2. On April 27, 19,54, twenty-two gold bangles were seised from the possession of one Rosalin Jacki Cardos and another Lenin Jacki Fernandiz when they were in a bus which had to proceed to Hubli from Karwar. The Customs Authorities seized those gold bangles on receipt of information that they were illegally imported into the Indian Territory from Goa, contrary to statutory provisions.
3. A few days after the seizure of these bangles, the petitioner before us Manohar Vinayak Kudtarkar presented an application to the Customs Authorities, claiming those bangles as belonging to him. His case was that he handed over those twenty-two bangles to the two ladies from whom they were seized in order that they may be delivered to his brother Mahabaleswar Vinnayak Kudtarkar, at a place called Yellapur.

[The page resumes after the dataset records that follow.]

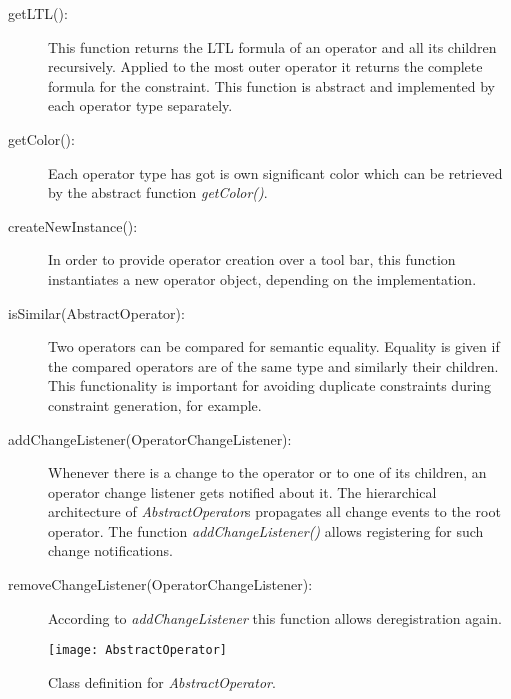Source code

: \begin{description}
	\item[getLTL():] This function returns the LTL formula of an operator and all its children recursively. Applied to the most outer operator it returns the complete formula for the constraint. This function is abstract and implemented by each operator type separately.
	\item[getColor():] Each operator type has got is own significant color which can be retrieved by the abstract function \emph{getColor()}.
	\item[createNewInstance():] In order to provide operator creation over a tool bar, this function instantiates a new operator object, depending on the implementation.
	\item[isSimilar(AbstractOperator):] Two operators can be compared for semantic equality. Equality is given if the compared operators are of the same type and similarly their children. This functionality is important for avoiding duplicate constraints during constraint generation, for example.
	\item[addChangeListener(OperatorChangeListener):] Whenever there is a change to the operator or to one of its children, an operator change listener gets notified about it. The hierarchical architecture of \emph{AbstractOperator}s propagates all change events to the root operator. The function \emph{addChangeListener()} allows registering for such change notifications.
	\item[removeChangeListener(OperatorChangeListener):] According to \emph{addChangeListener} this function allows deregistration again.
\end{description}

\begin{figure}[htbp]
  \centering
  \texttt{[image: AbstractOperator]} 
  \caption{Class definition for \emph{AbstractOperator}.}
  \label{fig:abstractoperator}
\end{figure}

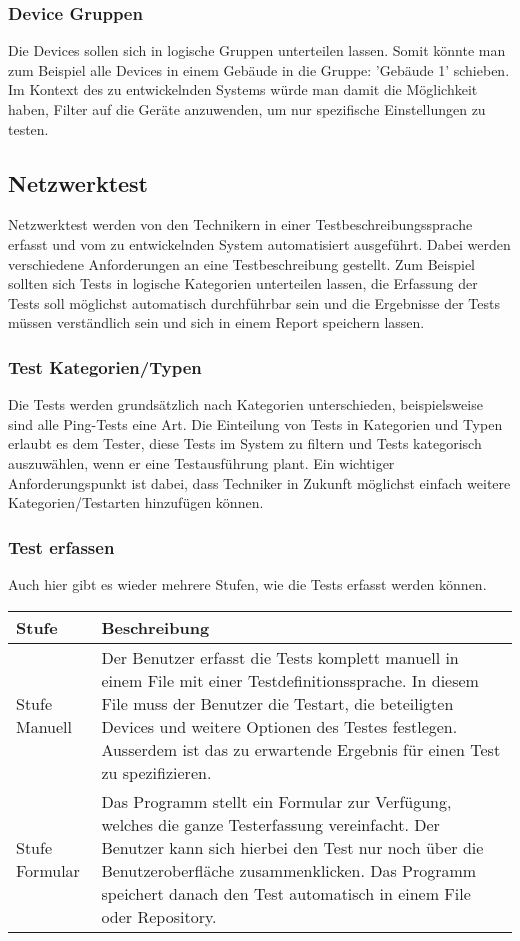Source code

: \documentclass[
	ngerman,
	toc=listof, %
	toc=bibliography, %
	footnotes=multiple, %
	parskip=half, %
	numbers=noendperiod %
]{scrartcl}
\begin{document}
		\subsubsection{Device Gruppen}
			Die Devices sollen sich in logische Gruppen unterteilen lassen. Somit könnte man zum Beispiel alle Devices in einem Gebäude in die Gruppe: 'Gebäude 1' schieben.
			Im Kontext des zu entwickelnden Systems würde man damit die Möglichkeit haben, Filter auf die Geräte anzuwenden, um nur spezifische Einstellungen zu testen.

	\subsection{Netzwerktest}
		Netzwerktest werden von den Technikern in einer Testbeschreibungssprache erfasst und vom zu entwickelnden System automatisiert ausgeführt.
		Dabei werden verschiedene Anforderungen an eine Testbeschreibung gestellt. Zum Beispiel sollten sich Tests in logische Kategorien unterteilen lassen, die Erfassung der Tests soll möglichst automatisch durchführbar sein und die Ergebnisse der Tests müssen verständlich sein und sich in einem Report speichern lassen.

		
		\subsubsection{Test Kategorien/Typen}
			Die Tests werden grundsätzlich nach Kategorien unterschieden, beispielsweise sind alle Ping-Tests eine Art.
			Die Einteilung von Tests in Kategorien und Typen erlaubt es dem Tester, diese Tests im System zu filtern und Tests kategorisch auszuwählen, wenn er eine Testausführung plant.
			Ein wichtiger Anforderungspunkt ist dabei, dass Techniker in Zukunft möglichst einfach weitere Kategorien/Testarten hinzufügen können.

		\subsubsection{Test erfassen}
			Auch hier gibt es wieder mehrere Stufen, wie die Tests erfasst werden können.\\

			\begin{tabularx}{\textwidth}{lX}
				\toprule
				Stufe & Beschreibung\\
				\midrule
				Stufe Manuell & Der Benutzer erfasst die Tests komplett manuell in einem File mit einer Testdefinitionssprache. In diesem File muss der Benutzer die Testart, die beteiligten Devices und weitere Optionen des Testes festlegen. Ausserdem ist das zu erwartende Ergebnis für einen Test zu spezifizieren. \\
				\midrule
				Stufe Formular & Das Programm stellt ein Formular zur Verfügung, welches die ganze Testerfassung vereinfacht. Der Benutzer kann sich hierbei den Test nur noch über die Benutzeroberfläche zusammenklicken. Das Programm speichert danach den Test automatisch in einem File oder Repository. \\
				\bottomrule
			\end{tabularx}
\end{document}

4. In the course of the adjudication, which the Collector of Central Excises and Land Customs of Bombay made, under Section 182 of the Sea Customs Act, he came to the conclusion that the gold bangles had been illegally imported from Goa into the Indian Territory. Thereupon, ho made an order under the provisions of Section 5(3) of the Land Customs Act read with item (8) of Section 167 of the Sea Customs Act, confiscating those gold bangles. By another part of his order, he imposed penalties on each of those three individuals. On the petitioner, he imposed a penalty of Rs. l,000/-.
5. In this writ petition, the petitioner assailed the orders so made by the Collector. But, at the stage of admission, this application was admitted only for the limited purpose of considering whether the Collector of Central Excise and Land Customs had jurisdiction to impose a penalty on the petitioner under item (8) of Section 167-A of the Sea Customs Act, with the result that the petitioner's application in regard to the other matters stood dismissed.
6. The only question that is argued on behalf of the petitioner by his learned advocate Mr. Ven-kataranga lyengar before us is that the order made by the Collector imposing a penalty on the petitioner was unsustainable. He argued that the Order made by the Collector was wholly without jurisdiction since the Collector imposed the penalty without recording a clear finding that he was concerned in the commission of an offence referred to in item (8) of Section 167 of the Sea Customs Act.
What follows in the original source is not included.